■ **EXERCISE AIM**
Without changing anything, reproduce every record below.

■ **DATA EXCERPTS**
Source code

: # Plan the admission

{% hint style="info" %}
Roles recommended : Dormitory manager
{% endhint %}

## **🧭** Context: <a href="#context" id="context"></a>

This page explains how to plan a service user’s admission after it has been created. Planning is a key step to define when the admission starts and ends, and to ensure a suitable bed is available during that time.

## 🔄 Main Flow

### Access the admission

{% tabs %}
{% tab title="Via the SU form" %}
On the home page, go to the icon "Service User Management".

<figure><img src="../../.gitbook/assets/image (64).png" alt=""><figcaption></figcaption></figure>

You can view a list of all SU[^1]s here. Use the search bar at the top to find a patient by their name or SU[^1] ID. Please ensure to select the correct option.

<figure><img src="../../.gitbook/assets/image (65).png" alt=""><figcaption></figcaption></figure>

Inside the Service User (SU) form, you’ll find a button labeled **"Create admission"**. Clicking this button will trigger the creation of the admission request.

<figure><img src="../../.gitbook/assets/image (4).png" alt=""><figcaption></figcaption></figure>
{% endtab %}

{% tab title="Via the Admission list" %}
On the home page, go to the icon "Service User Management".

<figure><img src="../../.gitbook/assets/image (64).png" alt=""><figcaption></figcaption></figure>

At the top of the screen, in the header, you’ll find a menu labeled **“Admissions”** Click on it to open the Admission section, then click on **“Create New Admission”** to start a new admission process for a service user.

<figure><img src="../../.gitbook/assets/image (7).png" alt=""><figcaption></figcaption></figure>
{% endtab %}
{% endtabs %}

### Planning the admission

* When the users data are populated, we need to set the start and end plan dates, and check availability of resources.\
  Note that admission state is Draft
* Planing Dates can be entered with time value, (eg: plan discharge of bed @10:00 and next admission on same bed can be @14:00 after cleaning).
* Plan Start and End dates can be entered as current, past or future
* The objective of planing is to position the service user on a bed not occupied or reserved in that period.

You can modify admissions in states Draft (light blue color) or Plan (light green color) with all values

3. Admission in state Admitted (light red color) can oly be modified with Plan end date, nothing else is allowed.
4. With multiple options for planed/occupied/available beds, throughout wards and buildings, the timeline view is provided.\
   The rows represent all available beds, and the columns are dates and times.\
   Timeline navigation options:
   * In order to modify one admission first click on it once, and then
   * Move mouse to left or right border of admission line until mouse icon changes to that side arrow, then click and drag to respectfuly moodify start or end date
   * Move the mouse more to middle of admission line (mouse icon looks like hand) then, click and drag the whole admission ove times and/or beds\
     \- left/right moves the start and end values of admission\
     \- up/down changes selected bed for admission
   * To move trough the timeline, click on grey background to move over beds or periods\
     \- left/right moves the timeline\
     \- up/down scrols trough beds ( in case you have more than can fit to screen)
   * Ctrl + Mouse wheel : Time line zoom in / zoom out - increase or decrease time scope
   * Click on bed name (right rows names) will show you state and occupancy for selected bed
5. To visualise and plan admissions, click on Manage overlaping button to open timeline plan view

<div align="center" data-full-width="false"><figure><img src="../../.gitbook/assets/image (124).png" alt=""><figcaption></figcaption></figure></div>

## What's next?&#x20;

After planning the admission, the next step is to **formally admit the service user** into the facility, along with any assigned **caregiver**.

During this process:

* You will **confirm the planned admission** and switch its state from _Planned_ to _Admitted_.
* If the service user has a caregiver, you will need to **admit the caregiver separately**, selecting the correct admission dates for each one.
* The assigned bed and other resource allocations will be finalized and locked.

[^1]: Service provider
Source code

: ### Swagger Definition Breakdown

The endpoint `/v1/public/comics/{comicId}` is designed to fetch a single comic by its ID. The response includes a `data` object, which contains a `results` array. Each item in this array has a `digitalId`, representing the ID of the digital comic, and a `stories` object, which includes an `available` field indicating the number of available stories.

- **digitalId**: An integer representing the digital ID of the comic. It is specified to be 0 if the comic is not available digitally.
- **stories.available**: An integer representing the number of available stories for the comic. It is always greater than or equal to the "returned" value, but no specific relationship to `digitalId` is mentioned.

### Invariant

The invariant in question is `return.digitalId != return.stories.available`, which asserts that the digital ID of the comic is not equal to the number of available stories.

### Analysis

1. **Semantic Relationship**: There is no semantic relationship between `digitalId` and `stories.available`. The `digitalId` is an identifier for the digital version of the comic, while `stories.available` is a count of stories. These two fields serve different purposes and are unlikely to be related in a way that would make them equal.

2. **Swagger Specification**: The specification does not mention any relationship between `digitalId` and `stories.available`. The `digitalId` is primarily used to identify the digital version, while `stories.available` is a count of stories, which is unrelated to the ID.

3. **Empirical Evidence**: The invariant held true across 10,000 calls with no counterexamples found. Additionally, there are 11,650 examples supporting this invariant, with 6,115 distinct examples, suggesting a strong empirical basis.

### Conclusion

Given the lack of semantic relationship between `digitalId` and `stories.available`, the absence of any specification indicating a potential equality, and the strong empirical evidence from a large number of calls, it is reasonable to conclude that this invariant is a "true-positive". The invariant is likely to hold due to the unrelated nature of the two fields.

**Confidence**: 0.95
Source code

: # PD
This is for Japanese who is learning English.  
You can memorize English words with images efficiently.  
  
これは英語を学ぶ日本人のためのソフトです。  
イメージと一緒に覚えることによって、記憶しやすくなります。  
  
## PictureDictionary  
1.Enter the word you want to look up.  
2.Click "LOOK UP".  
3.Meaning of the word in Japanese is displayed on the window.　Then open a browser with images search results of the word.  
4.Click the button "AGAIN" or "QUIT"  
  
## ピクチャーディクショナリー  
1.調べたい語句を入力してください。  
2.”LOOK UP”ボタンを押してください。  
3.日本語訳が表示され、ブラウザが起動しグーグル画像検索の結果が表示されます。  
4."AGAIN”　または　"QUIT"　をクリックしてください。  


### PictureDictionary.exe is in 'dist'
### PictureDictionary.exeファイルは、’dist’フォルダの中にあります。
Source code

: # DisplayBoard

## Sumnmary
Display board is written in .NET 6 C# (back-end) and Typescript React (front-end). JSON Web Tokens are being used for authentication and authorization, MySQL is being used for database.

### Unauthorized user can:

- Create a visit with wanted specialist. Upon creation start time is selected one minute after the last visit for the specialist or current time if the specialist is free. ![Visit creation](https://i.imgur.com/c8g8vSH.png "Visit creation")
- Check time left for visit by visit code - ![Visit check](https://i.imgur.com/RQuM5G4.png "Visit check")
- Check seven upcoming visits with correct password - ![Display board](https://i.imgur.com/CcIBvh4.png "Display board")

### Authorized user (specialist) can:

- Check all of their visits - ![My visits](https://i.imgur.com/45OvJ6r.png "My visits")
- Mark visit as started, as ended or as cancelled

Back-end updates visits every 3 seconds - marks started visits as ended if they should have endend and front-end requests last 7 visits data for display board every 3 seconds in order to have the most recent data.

■ **WRITTEN RESPONSE**
Source code

: # Plan the admission

{% hint style="info" %}
Roles recommended : Dormitory manager
{% endhint %}

## **🧭** Context: <a href="#context" id="context"></a>

This page explains how to plan a service user’s admission after it has been created. Planning is a key step to define when the admission starts and ends, and to ensure a suitable bed is available during that time.

## 🔄 Main Flow

### Access the admission

{% tabs %}
{% tab title="Via the SU form" %}
On the home page, go to the icon "Service User Management".

<figure><img src="../../.gitbook/assets/image (64).png" alt=""><figcaption></figcaption></figure>

You can view a list of all SU[^1]s here. Use the search bar at the top to find a patient by their name or SU[^1] ID. Please ensure to select the correct option.

<figure><img src="../../.gitbook/assets/image (65).png" alt=""><figcaption></figcaption></figure>

Inside the Service User (SU) form, you’ll find a button labeled **"Create admission"**. Clicking this button will trigger the creation of the admission request.

<figure><img src="../../.gitbook/assets/image (4).png" alt=""><figcaption></figcaption></figure>
{% endtab %}

{% tab title="Via the Admission list" %}
On the home page, go to the icon "Service User Management".

<figure><img src="../../.gitbook/assets/image (64).png" alt=""><figcaption></figcaption></figure>

At the top of the screen, in the header, you’ll find a menu labeled **“Admissions”** Click on it to open the Admission section, then click on **“Create New Admission”** to start a new admission process for a service user.

<figure><img src="../../.gitbook/assets/image (7).png" alt=""><figcaption></figcaption></figure>
{% endtab %}
{% endtabs %}

### Planning the admission

* When the users data are populated, we need to set the start and end plan dates, and check availability of resources.\
  Note that admission state is Draft
* Planing Dates can be entered with time value, (eg: plan discharge of bed @10:00 and next admission on same bed can be @14:00 after cleaning).
* Plan Start and End dates can be entered as current, past or future
* The objective of planing is to position the service user on a bed not occupied or reserved in that period.

You can modify admissions in states Draft (light blue color) or Plan (light green color) with all values

3. Admission in state Admitted (light red color) can oly be modified with Plan end date, nothing else is allowed.
4. With multiple options for planed/occupied/available beds, throughout wards and buildings, the timeline view is provided.\
   The rows represent all available beds, and the columns are dates and times.\
   Timeline navigation options:
   * In order to modify one admission first click on it once, and then
   * Move mouse to left or right border of admission line until mouse icon changes to that side arrow, then click and drag to respectfuly moodify start or end date
   * Move the mouse more to middle of admission line (mouse icon looks like hand) then, click and drag the whole admission ove times and/or beds\
     \- left/right moves the start and end values of admission\
     \- up/down changes selected bed for admission
   * To move trough the timeline, click on grey background to move over beds or periods\
     \- left/right moves the timeline\
     \- up/down scrols trough beds ( in case you have more than can fit to screen)
   * Ctrl + Mouse wheel : Time line zoom in / zoom out - increase or decrease time scope
   * Click on bed name (right rows names) will show you state and occupancy for selected bed
5. To visualise and plan admissions, click on Manage overlaping button to open timeline plan view

<div align="center" data-full-width="false"><figure><img src="../../.gitbook/assets/image (124).png" alt=""><figcaption></figcaption></figure></div>

## What's next?&#x20;

After planning the admission, the next step is to **formally admit the service user** into the facility, along with any assigned **caregiver**.

During this process:

* You will **confirm the planned admission** and switch its state from _Planned_ to _Admitted_.
* If the service user has a caregiver, you will need to **admit the caregiver separately**, selecting the correct admission dates for each one.
* The assigned bed and other resource allocations will be finalized and locked.

[^1]: Service provider
Source code

: ### Swagger Definition Breakdown

The endpoint `/v1/public/comics/{comicId}` is designed to fetch a single comic by its ID. The response includes a `data` object, which contains a `results` array. Each item in this array has a `digitalId`, representing the ID of the digital comic, and a `stories` object, which includes an `available` field indicating the number of available stories.

- **digitalId**: An integer representing the digital ID of the comic. It is specified to be 0 if the comic is not available digitally.
- **stories.available**: An integer representing the number of available stories for the comic. It is always greater than or equal to the "returned" value, but no specific relationship to `digitalId` is mentioned.

### Invariant

The invariant in question is `return.digitalId != return.stories.available`, which asserts that the digital ID of the comic is not equal to the number of available stories.

### Analysis

1. **Semantic Relationship**: There is no semantic relationship between `digitalId` and `stories.available`. The `digitalId` is an identifier for the digital version of the comic, while `stories.available` is a count of stories. These two fields serve different purposes and are unlikely to be related in a way that would make them equal.

2. **Swagger Specification**: The specification does not mention any relationship between `digitalId` and `stories.available`. The `digitalId` is primarily used to identify the digital version, while `stories.available` is a count of stories, which is unrelated to the ID.

3. **Empirical Evidence**: The invariant held true across 10,000 calls with no counterexamples found. Additionally, there are 11,650 examples supporting this invariant, with 6,115 distinct examples, suggesting a strong empirical basis.

### Conclusion

Given the lack of semantic relationship between `digitalId` and `stories.available`, the absence of any specification indicating a potential equality, and the strong empirical evidence from a large number of calls, it is reasonable to conclude that this invariant is a "true-positive". The invariant is likely to hold due to the unrelated nature of the two fields.

**Confidence**: 0.95
Source code

: # PD
This is for Japanese who is learning English.  
You can memorize English words with images efficiently.  
  
これは英語を学ぶ日本人のためのソフトです。  
イメージと一緒に覚えることによって、記憶しやすくなります。  
  
## PictureDictionary  
1.Enter the word you want to look up.  
2.Click "LOOK UP".  
3.Meaning of the word in Japanese is displayed on the window.　Then open a browser with images search results of the word.  
4.Click the button "AGAIN" or "QUIT"  
  
## ピクチャーディクショナリー  
1.調べたい語句を入力してください。  
2.”LOOK UP”ボタンを押してください。  
3.日本語訳が表示され、ブラウザが起動しグーグル画像検索の結果が表示されます。  
4."AGAIN”　または　"QUIT"　をクリックしてください。  


### PictureDictionary.exe is in 'dist'
### PictureDictionary.exeファイルは、’dist’フォルダの中にあります。
Source code

: # DisplayBoard

## Sumnmary
Display board is written in .NET 6 C# (back-end) and Typescript React (front-end). JSON Web Tokens are being used for authentication and authorization, MySQL is being used for database.

### Unauthorized user can:

- Create a visit with wanted specialist. Upon creation start time is selected one minute after the last visit for the specialist or current time if the specialist is free. ![Visit creation](https://i.imgur.com/c8g8vSH.png "Visit creation")
- Check time left for visit by visit code - ![Visit check](https://i.imgur.com/RQuM5G4.png "Visit check")
- Check seven upcoming visits with correct password - ![Display board](https://i.imgur.com/CcIBvh4.png "Display board")

### Authorized user (specialist) can:

- Check all of their visits - ![My visits](https://i.imgur.com/45OvJ6r.png "My visits")
- Mark visit as started, as ended or as cancelled

Back-end updates visits every 3 seconds - marks started visits as ended if they should have endend and front-end requests last 7 visits data for display board every 3 seconds in order to have the most recent data.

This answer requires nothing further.